▸ **PROVIDED MATERIAL**
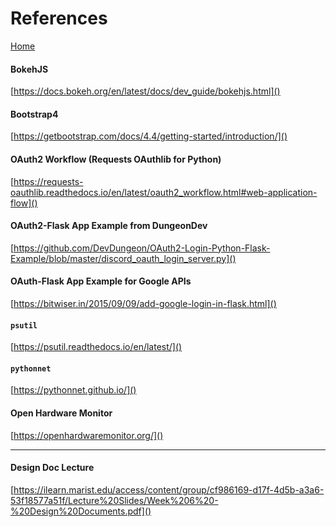 # References
[Home](../)

#### BokehJS
[https://docs.bokeh.org/en/latest/docs/dev_guide/bokehjs.html]()

#### Bootstrap4
[https://getbootstrap.com/docs/4.4/getting-started/introduction/]()

#### OAuth2 Workflow (Requests OAuthlib for Python)
[https://requests-oauthlib.readthedocs.io/en/latest/oauth2_workflow.html#web-application-flow]()

#### OAuth2-Flask App Example from DungeonDev
[https://github.com/DevDungeon/OAuth2-Login-Python-Flask-Example/blob/master/discord_oauth_login_server.py]()

#### OAuth-Flask App Example for Google APIs
[https://bitwiser.in/2015/09/09/add-google-login-in-flask.html]()

#### `psutil`
[https://psutil.readthedocs.io/en/latest/]()

#### `pythonnet`
[https://pythonnet.github.io/]()

#### Open Hardware Monitor
[https://openhardwaremonitor.org/]()

---

#### Design Doc Lecture
[https://ilearn.marist.edu/access/content/group/cf986169-d17f-4d5b-a3a6-53f18577a51f/Lecture%20Slides/Week%206%20-%20Design%20Documents.pdf]()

▸ **INSTRUCTIONS FOR THE TASK**
Only the last part of the entries above is needed: please copy the line with "[https://openhardwaremonitor.org/]()" and each line after it exactly.

▸ **ANSWER BELOW**
[https://openhardwaremonitor.org/]()

---

#### Design Doc Lecture
[https://ilearn.marist.edu/access/content/group/cf986169-d17f-4d5b-a3a6-53f18577a51f/Lecture%20Slides/Week%206%20-%20Design%20Documents.pdf]()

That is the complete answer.